Increasing rate constants in four reactions
The rate-constants of 21 of 25 reactions essentially remained invariant as nutrient COPPER levels increased; this suggests that the assumed rate-law expressions were approximately accurate. The remaining four rate-constants increased significantly (and nonlinearly) as COPPER levels increased, implying that the assumed rate-law lacked an important influence. Most of these reactions involved CUP—its biosynthesis and metallation, along with the increased import of copper to which aCUP bound (through CUIN2). The rates of these reactions are most likely controlled by protein expression levels, which are in turn controlled by transcription factors that are sensitive to labile Cu pool levels. We used logistical functions as simple surrogates for these uncertain processes. These functions required sensitivity factors n > 0, indicating feedforward rather than feedback. For [CU] < Sensp, the functions increased nonlinearly as [CU] → Sensp, which fits the observed behavior. For [CU] > Sensp and increasing, the function plateaus. Thus, the model does not predict that cells would continue to increase COPPER import indefinitely as [COPPER] increases beyond 250 μM.

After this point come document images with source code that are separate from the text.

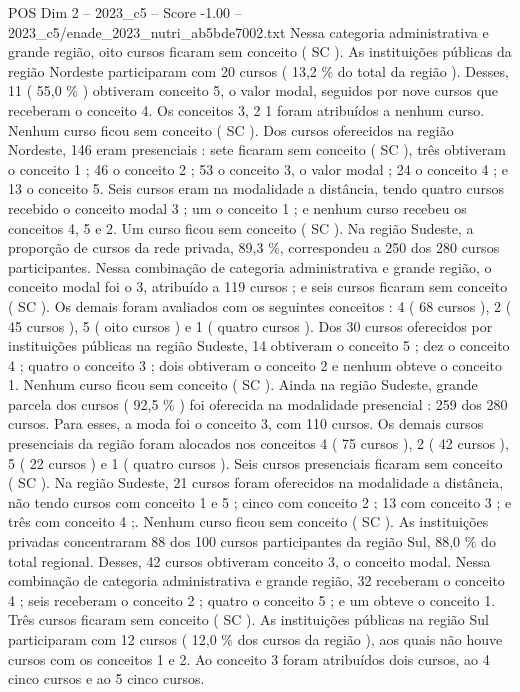 \begin{textsample}{POS Dim 2 – 2023\_c5 – Score -1.00 – 2023\_c5/enade\_2023\_nutri\_ab5bde7002.txt}
Nessa categoria administrativa e grande região, oito cursos ficaram sem conceito ( SC ).
As instituições públicas da região Nordeste participaram com 20 cursos ( 13,2 \% do total da região ).
Desses, 11 ( 55,0 \% ) obtiveram conceito 5, o valor modal, seguidos por nove cursos que receberam o conceito 4.
Os conceitos 3, 2 1 foram atribuídos a nenhum curso.
Nenhum curso ficou sem conceito ( SC ).
Dos cursos oferecidos na região Nordeste, 146 eram presenciais : sete ficaram sem conceito ( SC ), três obtiveram o conceito 1 ; 46 o conceito 2 ; 53 o conceito 3, o valor modal ; 24 o conceito 4 ; e 13 o conceito 5.
Seis cursos eram na modalidade a distância, tendo quatro cursos recebido o conceito modal 3 ; um o conceito 1 ; e nenhum curso recebeu os conceitos 4, 5 e 2.
Um curso ficou sem conceito ( SC ).
Na região Sudeste, a proporção de cursos da rede privada, 89,3 \%, correspondeu a 250 dos 280 cursos participantes.
Nessa combinação de categoria administrativa e grande região, o conceito modal foi o 3, atribuído a 119 cursos ; e seis cursos ficaram sem conceito ( SC ).
Os demais foram avaliados com os seguintes conceitos : 4 ( 68 cursos ), 2 ( 45 cursos ), 5 ( oito cursos ) e 1 ( quatro cursos ).
Dos 30 cursos oferecidos por instituições públicas na região Sudeste, 14 obtiveram o conceito 5 ; dez o conceito 4 ; quatro o conceito 3 ; dois obtiveram o conceito 2 e nenhum obteve o conceito 1.
Nenhum curso ficou sem conceito ( SC ).
Ainda na região Sudeste, grande parcela dos cursos ( 92,5 \% ) foi oferecida na modalidade presencial : 259 dos 280 cursos.
Para esses, a moda foi o conceito 3, com 110 cursos.
Os demais cursos presenciais da região foram alocados nos conceitos 4 ( 75 cursos ), 2 ( 42 cursos ), 5 ( 22 cursos ) e 1 ( quatro cursos ).
Seis cursos presenciais ficaram sem conceito ( SC ).
Na região Sudeste, 21 cursos foram oferecidos na modalidade a distância, não tendo cursos com conceito 1 e 5 ; cinco com conceito 2 ; 13 com conceito 3 ; e três com conceito 4 ;.
Nenhum curso ficou sem conceito ( SC ).
As instituições privadas concentraram 88 dos 100 cursos participantes da região Sul, 88,0 \% do total regional.
Desses, 42 cursos obtiveram conceito 3, o conceito modal.
Nessa combinação de categoria administrativa e grande região, 32 receberam o conceito 4 ; seis receberam o conceito 2 ; quatro o conceito 5 ; e um obteve o conceito 1.
Três cursos ficaram sem conceito ( SC ).
As instituições públicas na região Sul participaram com 12 cursos ( 12,0 \% dos cursos da região ), aos quais não houve cursos com os conceitos 1 e 2.
Ao conceito 3 foram atribuídos dois cursos, ao 4 cinco cursos e ao 5 cinco cursos.

\end{textsample}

Evaluating homeostatic effectiveness
Introductory sections of papers on cellular metal trafficking routinely emphasize the essentiality of the metal along with the dangers that the metal poses to the cell, with the conclusion being that homeostatic regulation of the metal must be “tight”. This term has been used subjectively and qualitatively, but ODE-based mathematical models like the one presented here allow homeostatic regulatory effectiveness to be evaluated quantitatively and objectively. Our analysis suggests numerous evaluation criteria. Certainly, the system must return to its original state after an internal perturbation of a component concentration; those that fail in this regard should not be categorized as homeostatic mechanisms. The more extreme the perturbation that can be tolerated, the more robust the regulation. The steady-state concentration of regulated components in a perfectly regulated system will be unaffected by changes in the extracellular environment (i.e. nutrient concentrations). Finally, the wider the range of extracellular (nutrient) changes that generate little or no changes in intracellular components, the more effective the homeostatic mechanism. The use of these criteria in evaluating future models of homeostatic regulation would allow for more quantitative and objective comparisons between models, as well as more direct connections to experimental results.
Experimental procedures
No experiments were performed in this study. Most computations were performed using code written in Mathematica (https://www.wolfram.com/mathematica/), included in Supplemental Information.
Data availability
All data are contained within the manuscript and SI.
Supporting information
This article contains supporting information (12, 13, 36, 37, 38, 39).
Conflict of interest
The authors declare that they have no conflicts of interest with the contents of this article.